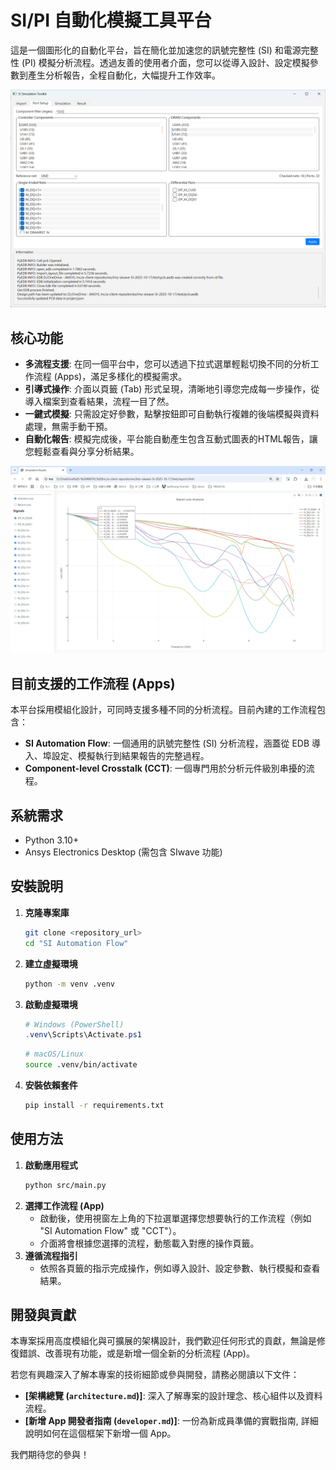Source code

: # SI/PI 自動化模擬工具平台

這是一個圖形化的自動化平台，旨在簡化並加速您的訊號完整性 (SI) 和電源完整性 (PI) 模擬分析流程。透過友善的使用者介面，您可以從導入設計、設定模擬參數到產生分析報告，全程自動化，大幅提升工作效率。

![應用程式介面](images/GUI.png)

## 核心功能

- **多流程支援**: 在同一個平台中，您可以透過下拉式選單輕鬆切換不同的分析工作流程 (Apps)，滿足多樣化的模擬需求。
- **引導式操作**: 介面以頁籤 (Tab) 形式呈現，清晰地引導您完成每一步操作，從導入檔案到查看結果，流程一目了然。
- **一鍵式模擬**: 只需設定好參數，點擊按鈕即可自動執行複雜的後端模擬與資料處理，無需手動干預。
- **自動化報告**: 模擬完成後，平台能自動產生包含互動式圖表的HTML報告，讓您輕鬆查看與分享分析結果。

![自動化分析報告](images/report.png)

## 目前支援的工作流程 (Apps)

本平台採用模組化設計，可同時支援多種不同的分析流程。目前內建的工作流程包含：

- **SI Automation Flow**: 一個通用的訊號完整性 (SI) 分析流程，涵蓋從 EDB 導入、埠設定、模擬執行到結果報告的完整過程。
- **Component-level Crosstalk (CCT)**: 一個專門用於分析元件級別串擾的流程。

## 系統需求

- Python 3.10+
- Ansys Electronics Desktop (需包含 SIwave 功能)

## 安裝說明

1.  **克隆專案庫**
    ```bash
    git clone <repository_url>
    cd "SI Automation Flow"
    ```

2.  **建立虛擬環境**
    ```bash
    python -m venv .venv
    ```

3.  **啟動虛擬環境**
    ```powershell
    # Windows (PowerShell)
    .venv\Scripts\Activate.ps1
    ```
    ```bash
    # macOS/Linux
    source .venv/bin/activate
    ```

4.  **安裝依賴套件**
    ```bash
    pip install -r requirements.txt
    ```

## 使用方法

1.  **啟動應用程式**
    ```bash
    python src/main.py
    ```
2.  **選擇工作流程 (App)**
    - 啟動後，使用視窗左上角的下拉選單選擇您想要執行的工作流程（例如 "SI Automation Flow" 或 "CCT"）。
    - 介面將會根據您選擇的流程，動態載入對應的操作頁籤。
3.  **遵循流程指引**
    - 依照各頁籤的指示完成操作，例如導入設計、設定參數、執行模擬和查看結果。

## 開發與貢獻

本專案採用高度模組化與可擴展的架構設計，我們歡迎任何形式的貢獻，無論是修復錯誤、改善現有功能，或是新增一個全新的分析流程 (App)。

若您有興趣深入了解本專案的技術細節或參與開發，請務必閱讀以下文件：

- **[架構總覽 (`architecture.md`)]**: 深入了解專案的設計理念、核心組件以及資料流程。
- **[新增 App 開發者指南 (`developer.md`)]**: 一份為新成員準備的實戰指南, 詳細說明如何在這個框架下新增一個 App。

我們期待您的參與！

...

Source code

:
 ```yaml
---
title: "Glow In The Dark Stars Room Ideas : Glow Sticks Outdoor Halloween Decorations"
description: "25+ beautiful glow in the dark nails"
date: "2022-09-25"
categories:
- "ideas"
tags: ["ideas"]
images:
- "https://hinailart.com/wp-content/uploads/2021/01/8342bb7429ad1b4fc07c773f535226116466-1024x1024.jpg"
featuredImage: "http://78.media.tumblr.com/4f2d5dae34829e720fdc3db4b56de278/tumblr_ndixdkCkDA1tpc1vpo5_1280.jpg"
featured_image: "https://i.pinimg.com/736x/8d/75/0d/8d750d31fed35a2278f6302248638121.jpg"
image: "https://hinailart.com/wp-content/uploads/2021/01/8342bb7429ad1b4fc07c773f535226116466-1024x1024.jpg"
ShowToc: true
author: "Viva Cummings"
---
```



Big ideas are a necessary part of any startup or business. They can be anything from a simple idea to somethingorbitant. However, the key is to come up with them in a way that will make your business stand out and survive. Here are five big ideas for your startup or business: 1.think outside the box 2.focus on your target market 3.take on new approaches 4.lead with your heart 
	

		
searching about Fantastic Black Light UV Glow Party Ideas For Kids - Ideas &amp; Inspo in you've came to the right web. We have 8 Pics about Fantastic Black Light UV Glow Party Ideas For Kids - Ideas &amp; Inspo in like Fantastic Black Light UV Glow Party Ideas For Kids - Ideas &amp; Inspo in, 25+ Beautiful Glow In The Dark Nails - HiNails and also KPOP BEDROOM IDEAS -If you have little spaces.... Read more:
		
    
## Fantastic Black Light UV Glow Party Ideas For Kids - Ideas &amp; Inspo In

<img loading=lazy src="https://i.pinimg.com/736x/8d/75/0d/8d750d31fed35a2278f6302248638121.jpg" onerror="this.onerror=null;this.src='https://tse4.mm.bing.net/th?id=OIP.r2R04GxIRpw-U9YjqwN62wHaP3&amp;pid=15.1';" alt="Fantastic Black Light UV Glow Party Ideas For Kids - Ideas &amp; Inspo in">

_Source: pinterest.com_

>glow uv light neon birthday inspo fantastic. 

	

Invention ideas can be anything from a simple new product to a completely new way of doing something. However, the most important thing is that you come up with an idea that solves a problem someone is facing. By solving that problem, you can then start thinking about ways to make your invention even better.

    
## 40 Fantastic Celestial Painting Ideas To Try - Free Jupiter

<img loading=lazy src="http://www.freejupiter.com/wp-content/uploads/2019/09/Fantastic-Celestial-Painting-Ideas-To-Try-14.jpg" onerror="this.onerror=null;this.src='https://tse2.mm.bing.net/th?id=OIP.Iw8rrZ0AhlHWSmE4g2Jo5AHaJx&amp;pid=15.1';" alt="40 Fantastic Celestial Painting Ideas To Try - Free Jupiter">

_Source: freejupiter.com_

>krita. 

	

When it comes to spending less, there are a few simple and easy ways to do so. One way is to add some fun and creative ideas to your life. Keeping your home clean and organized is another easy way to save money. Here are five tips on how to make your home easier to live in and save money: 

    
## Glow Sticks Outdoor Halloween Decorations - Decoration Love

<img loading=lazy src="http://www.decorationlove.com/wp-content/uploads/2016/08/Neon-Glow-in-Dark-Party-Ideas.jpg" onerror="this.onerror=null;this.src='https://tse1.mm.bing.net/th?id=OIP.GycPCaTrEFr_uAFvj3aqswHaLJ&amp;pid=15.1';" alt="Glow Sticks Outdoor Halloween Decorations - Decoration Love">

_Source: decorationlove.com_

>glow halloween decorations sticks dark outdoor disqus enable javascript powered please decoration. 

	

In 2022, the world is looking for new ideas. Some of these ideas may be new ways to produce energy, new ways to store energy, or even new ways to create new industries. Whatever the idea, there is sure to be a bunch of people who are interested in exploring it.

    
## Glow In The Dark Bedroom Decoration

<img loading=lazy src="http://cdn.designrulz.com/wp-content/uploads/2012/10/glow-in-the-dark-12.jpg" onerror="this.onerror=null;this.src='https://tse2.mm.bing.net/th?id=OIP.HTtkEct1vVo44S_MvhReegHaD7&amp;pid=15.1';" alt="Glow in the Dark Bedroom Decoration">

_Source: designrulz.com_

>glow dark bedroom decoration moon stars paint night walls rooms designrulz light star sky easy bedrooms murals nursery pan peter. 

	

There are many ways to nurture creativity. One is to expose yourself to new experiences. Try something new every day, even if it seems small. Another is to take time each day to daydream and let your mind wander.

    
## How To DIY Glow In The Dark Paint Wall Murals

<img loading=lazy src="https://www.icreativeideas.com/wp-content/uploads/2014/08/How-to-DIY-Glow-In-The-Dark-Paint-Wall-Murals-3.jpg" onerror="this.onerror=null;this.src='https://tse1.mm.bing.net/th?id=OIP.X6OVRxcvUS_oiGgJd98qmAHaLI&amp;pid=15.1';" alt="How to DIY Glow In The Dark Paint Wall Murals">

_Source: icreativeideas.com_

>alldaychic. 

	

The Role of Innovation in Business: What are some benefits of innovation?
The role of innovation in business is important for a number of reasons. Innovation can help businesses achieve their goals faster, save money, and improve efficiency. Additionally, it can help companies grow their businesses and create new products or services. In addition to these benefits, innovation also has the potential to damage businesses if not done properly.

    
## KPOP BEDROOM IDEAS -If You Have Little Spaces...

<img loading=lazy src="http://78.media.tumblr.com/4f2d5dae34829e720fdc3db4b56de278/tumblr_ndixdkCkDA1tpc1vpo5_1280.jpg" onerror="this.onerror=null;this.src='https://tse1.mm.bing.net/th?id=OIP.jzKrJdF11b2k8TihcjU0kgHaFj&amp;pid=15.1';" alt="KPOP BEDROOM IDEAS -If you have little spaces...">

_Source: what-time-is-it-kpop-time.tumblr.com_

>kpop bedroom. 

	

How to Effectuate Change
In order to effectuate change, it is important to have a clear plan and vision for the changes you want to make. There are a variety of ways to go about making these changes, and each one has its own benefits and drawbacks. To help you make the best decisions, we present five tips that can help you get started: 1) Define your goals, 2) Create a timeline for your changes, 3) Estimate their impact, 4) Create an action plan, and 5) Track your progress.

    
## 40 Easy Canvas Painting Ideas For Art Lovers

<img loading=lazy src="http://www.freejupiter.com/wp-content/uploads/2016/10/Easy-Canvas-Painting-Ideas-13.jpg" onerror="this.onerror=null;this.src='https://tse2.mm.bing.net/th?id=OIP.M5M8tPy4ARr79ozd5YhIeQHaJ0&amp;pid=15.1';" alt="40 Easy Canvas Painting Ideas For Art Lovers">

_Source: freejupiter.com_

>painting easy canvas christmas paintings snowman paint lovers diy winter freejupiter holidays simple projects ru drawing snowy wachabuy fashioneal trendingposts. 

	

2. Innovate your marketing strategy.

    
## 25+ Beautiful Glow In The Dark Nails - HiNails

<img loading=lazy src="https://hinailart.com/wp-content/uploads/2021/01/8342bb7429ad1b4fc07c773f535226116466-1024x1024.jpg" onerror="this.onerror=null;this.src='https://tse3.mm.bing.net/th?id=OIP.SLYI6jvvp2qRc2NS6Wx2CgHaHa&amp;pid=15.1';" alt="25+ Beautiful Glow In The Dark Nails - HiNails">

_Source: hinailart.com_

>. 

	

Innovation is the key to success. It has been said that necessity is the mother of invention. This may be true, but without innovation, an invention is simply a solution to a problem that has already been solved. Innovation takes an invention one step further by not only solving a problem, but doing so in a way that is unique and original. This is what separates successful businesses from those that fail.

## WHAT YOU WILL DO
Say how many lines above contain "anything", and give no words besides the number.

## RESPONSE TO THE EXERCISE
2